### Work required
Quote the entries below from the line with "I'm a CS undergraduate" through the line with "email at wendy_hwl@outlook.com", both ends included, and only those lines.

### Extracted material
════════

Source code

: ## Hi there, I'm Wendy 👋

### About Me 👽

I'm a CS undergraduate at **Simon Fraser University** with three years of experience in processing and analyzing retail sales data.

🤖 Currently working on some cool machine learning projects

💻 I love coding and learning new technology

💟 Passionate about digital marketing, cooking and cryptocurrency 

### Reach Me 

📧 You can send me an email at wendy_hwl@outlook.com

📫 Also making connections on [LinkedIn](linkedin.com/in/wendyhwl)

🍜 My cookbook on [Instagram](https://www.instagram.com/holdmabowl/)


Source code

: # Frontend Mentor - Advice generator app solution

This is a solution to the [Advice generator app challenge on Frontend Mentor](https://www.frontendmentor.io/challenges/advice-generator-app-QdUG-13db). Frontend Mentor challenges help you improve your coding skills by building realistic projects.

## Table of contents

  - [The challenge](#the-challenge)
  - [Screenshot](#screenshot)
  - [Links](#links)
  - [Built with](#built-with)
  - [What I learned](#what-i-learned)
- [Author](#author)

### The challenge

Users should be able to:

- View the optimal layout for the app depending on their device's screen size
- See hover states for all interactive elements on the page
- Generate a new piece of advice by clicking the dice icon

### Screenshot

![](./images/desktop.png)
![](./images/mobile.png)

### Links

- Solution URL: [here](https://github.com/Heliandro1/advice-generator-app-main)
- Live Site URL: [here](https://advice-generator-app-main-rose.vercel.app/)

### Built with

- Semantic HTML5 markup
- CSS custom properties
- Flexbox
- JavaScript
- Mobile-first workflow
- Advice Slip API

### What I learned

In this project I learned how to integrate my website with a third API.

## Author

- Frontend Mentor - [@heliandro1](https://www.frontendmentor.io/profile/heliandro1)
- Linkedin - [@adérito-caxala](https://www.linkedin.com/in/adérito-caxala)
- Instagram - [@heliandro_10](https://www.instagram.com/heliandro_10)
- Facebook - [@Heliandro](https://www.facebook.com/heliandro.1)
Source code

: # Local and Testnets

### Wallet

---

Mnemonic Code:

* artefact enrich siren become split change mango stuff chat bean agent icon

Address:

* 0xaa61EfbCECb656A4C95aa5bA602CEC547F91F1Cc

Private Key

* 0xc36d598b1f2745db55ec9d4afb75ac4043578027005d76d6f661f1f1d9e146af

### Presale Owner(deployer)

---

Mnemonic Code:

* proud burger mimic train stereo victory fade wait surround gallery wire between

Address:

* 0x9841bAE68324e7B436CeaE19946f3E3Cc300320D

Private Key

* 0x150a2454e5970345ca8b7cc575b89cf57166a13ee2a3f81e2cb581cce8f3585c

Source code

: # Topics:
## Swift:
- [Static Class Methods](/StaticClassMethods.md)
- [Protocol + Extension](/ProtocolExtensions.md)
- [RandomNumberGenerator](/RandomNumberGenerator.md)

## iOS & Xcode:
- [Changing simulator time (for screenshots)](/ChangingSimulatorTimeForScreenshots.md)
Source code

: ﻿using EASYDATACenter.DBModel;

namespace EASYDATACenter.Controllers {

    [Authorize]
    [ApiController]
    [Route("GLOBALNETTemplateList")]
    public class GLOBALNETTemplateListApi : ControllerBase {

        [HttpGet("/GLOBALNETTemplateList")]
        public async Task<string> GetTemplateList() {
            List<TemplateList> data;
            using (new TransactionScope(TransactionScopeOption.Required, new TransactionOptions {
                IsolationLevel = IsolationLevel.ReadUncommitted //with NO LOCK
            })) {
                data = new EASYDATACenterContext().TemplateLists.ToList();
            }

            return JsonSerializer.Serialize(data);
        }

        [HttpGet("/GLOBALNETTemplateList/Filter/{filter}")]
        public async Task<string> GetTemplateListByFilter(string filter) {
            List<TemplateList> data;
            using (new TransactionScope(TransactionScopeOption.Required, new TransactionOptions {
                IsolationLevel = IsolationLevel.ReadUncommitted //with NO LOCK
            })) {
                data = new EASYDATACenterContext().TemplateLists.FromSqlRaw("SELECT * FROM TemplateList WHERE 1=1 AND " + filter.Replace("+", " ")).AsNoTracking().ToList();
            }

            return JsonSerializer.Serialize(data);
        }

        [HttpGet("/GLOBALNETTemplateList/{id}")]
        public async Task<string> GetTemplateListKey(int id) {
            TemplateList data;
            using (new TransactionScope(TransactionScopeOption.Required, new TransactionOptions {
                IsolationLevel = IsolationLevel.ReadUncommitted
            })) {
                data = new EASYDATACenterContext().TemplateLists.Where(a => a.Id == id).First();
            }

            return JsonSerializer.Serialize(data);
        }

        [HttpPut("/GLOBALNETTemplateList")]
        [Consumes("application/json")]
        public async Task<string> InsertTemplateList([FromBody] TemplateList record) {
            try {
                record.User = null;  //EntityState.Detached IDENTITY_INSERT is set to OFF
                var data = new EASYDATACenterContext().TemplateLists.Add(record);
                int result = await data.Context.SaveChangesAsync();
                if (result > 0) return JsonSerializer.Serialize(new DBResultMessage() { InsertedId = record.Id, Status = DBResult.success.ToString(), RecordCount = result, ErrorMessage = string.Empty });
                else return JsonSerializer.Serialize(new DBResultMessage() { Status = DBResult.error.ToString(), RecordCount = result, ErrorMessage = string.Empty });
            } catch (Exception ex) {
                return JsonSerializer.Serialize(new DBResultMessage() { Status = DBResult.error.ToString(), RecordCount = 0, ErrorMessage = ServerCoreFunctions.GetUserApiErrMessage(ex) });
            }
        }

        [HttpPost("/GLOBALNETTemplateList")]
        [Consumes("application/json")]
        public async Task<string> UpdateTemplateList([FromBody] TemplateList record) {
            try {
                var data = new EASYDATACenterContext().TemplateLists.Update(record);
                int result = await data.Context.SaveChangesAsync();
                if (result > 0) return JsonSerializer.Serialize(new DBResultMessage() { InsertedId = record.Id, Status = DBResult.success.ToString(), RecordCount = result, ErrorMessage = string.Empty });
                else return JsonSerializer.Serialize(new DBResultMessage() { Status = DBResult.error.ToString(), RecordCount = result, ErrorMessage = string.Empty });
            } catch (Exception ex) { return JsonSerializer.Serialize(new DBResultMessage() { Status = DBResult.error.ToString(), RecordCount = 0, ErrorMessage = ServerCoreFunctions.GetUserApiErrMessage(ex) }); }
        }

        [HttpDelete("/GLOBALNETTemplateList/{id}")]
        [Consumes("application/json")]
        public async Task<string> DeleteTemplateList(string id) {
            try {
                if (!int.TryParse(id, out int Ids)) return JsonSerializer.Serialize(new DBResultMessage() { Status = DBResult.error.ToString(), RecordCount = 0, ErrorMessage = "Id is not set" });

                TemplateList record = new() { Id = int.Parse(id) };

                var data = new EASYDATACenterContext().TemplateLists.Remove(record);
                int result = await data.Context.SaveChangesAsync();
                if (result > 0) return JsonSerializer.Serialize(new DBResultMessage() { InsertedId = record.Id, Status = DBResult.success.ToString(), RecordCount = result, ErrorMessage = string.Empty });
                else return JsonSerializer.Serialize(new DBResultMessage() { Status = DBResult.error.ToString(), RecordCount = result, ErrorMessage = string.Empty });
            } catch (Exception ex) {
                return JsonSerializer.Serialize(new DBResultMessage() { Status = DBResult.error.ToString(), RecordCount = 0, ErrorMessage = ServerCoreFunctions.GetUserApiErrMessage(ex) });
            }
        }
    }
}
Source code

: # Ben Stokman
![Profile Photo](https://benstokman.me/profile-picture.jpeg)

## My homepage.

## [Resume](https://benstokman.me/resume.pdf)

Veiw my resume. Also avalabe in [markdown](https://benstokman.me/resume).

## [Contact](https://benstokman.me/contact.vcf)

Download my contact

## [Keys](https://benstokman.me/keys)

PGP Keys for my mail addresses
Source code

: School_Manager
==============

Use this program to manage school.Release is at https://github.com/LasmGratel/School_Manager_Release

════════

### Final answer
I'm a CS undergraduate at **Simon Fraser University** with three years of experience in processing and analyzing retail sales data.

🤖 Currently working on some cool machine learning projects

💻 I love coding and learning new technology

💟 Passionate about digital marketing, cooking and cryptocurrency 

### Reach Me 

📧 You can send me an email at wendy_hwl@outlook.com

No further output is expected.